I'm surprised that no one's written a book about the wayward Isold- her story would make great material for a novel.[/quote]

Reading through the thread I was thinking exactly the same thing. I'm interested now and wondering what else I can find out about it. I have a copy of Harrison Ainsworth's novel, though it is rather hard going, and Mist Over Pendle was one of the first historical fiction books I ever read. I haven't read Mary's book yet, but it's definitely on my list as I'm interested to see how she's handled the events.

MTA: I've had a root through my history books. Isold de Heton was a recluse at Whalley and she either left or was pressured to leave in 1444. I think the reason may have been financial as it was costing quite a lot to feed and keep a recluse and her servants - after the suppression of the hermitage Henry VI instituted a chantry in the parish church in its place.
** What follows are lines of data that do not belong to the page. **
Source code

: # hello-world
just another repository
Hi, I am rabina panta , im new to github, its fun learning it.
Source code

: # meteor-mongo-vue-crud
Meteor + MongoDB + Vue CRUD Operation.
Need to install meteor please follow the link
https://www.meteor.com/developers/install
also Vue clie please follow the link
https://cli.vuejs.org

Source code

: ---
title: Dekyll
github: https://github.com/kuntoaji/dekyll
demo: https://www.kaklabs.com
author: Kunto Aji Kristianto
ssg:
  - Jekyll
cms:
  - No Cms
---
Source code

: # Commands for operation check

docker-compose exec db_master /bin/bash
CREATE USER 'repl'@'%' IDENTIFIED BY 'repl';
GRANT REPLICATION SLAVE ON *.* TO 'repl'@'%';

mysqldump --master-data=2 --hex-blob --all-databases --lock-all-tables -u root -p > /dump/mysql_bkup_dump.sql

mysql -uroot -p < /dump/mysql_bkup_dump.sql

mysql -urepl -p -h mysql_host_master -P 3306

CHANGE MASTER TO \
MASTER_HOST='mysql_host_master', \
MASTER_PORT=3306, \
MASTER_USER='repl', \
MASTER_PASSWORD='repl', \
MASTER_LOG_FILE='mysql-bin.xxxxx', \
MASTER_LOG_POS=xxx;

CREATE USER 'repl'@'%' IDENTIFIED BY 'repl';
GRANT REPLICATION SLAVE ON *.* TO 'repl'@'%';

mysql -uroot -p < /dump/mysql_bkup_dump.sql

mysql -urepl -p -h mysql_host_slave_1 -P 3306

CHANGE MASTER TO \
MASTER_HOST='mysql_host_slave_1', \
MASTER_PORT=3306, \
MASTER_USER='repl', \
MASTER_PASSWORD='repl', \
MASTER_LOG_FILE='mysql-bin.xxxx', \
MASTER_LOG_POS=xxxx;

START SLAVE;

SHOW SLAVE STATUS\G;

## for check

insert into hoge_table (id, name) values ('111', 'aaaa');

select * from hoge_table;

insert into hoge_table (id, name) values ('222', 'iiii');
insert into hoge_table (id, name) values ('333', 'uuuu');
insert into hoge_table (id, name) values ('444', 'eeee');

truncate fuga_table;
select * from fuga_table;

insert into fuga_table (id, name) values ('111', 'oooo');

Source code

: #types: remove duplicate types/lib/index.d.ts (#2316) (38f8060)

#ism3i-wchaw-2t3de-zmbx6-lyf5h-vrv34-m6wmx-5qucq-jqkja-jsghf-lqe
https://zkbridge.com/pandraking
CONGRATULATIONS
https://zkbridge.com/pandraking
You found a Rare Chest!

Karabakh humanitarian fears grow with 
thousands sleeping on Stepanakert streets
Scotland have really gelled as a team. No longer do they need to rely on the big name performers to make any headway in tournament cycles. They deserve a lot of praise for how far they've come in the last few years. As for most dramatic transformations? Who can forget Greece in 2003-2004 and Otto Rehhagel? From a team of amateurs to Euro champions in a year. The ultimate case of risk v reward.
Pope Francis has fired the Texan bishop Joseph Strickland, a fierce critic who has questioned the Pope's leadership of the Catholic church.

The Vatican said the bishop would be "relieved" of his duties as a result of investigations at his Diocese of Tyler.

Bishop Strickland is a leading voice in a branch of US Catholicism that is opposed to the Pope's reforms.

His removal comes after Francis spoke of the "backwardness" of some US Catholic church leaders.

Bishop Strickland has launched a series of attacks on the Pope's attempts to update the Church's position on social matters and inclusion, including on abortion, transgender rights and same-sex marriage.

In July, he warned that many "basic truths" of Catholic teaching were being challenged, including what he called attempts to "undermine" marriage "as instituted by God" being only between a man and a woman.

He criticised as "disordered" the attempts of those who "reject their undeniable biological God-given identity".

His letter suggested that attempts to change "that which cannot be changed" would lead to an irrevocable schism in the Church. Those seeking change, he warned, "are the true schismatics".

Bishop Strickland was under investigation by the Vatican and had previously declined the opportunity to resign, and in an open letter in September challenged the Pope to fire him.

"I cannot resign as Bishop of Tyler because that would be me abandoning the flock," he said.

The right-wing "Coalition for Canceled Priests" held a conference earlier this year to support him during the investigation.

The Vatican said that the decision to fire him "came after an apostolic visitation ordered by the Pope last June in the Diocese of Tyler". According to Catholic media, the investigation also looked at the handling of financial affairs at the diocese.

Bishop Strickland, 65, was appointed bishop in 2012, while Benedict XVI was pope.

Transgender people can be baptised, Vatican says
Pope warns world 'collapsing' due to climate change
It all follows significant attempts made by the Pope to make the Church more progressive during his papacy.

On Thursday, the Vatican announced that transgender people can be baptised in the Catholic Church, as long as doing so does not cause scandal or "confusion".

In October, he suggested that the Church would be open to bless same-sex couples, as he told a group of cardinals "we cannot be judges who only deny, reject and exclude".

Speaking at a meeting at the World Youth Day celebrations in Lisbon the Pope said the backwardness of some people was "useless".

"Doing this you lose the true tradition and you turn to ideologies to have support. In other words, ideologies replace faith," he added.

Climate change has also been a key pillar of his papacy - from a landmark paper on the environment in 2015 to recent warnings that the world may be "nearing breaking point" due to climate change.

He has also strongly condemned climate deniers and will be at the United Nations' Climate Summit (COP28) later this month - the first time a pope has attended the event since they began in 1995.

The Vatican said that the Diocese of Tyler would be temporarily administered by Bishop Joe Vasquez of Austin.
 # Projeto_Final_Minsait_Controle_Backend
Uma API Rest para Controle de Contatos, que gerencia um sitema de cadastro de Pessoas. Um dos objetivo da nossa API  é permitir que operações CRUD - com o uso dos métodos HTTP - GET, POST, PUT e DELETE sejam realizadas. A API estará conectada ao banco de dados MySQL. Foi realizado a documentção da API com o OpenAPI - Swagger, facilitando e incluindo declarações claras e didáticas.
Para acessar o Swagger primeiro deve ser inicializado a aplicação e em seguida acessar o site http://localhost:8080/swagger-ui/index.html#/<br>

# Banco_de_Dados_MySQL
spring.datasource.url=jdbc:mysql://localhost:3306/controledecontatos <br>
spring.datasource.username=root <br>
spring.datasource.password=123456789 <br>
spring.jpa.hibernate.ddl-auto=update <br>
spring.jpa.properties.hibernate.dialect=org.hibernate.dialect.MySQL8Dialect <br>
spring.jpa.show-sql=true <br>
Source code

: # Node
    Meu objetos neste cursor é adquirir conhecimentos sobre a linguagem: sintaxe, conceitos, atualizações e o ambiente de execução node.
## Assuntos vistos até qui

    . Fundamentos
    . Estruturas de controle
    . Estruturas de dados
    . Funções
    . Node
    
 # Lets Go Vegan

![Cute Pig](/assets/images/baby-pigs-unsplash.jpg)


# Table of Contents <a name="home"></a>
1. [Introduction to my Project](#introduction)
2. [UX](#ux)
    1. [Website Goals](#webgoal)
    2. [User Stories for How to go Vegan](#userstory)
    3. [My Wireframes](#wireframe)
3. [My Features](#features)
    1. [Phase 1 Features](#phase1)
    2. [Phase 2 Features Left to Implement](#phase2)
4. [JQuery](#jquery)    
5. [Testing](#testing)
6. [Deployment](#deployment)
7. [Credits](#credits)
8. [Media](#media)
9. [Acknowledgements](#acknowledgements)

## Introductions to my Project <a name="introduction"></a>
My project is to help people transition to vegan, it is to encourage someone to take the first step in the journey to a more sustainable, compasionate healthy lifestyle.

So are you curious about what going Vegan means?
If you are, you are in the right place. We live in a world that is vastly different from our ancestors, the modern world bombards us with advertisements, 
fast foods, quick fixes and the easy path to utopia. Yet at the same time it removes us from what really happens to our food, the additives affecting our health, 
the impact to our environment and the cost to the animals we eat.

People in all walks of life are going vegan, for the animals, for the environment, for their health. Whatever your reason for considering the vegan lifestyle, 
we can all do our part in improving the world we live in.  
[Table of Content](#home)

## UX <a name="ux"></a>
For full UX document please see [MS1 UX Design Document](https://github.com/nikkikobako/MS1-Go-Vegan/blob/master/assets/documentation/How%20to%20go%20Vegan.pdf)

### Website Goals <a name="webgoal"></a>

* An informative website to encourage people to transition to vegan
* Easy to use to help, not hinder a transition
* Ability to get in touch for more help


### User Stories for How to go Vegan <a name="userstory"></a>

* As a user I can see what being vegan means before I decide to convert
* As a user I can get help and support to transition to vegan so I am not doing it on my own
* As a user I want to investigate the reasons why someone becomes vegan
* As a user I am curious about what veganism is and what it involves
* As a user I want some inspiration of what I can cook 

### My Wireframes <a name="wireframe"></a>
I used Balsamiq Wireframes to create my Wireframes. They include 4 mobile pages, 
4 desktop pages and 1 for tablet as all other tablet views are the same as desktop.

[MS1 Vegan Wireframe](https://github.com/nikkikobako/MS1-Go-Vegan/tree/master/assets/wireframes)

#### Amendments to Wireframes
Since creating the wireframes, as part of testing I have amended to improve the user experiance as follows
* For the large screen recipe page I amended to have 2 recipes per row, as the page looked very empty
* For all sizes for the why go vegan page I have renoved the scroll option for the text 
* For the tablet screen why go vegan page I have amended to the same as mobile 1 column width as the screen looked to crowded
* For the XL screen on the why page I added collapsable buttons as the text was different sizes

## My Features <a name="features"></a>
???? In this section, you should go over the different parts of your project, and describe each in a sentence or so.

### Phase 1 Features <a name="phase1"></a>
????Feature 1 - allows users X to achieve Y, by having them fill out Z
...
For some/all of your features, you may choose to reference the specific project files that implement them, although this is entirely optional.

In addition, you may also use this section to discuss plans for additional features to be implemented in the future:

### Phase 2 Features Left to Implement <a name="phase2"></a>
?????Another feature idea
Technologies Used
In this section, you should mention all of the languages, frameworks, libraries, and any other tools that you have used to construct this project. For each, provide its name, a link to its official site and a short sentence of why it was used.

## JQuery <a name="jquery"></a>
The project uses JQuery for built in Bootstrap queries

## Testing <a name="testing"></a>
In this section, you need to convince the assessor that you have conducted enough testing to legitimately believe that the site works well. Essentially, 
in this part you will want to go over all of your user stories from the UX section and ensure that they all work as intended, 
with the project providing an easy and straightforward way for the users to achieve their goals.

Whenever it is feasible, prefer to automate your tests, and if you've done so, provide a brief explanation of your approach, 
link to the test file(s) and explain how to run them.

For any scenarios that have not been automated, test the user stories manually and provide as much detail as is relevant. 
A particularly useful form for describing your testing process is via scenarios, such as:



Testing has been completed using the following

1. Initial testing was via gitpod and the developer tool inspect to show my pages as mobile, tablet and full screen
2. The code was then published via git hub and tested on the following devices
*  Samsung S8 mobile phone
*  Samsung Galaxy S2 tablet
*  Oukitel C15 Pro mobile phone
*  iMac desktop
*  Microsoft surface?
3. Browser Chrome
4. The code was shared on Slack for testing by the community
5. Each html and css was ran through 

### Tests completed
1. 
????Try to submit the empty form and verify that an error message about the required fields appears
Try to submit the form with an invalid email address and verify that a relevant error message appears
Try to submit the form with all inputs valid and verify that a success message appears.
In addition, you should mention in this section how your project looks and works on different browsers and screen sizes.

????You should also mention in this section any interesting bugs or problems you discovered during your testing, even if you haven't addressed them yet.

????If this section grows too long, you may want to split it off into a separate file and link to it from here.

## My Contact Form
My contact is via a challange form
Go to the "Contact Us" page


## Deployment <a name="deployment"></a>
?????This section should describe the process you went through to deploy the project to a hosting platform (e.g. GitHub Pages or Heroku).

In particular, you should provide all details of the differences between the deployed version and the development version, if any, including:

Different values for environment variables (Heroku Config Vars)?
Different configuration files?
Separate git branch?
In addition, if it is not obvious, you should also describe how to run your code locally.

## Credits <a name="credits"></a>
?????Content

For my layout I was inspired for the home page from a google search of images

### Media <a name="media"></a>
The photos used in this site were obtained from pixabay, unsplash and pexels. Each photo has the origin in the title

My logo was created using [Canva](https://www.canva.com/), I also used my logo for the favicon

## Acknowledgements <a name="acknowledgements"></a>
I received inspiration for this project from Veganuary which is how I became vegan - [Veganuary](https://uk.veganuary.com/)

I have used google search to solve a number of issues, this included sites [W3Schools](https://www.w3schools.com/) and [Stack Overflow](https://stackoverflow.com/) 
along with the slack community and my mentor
There doesn't seem to be any evidence for her having an affair and bearing a child. There are various local folk stories including one about Isold breaking her leg as she fled up Whalley Nab to escape a admiring monk and I think that the story about her being an ancestor of Old Demdikeis probably something that Ainsworth invented.
Last edited by Libby on Sun May 9th, 2010, 9:07 pm, edited 1 time in total.
By Loyalty Bound - the story of the mistress of Richard III.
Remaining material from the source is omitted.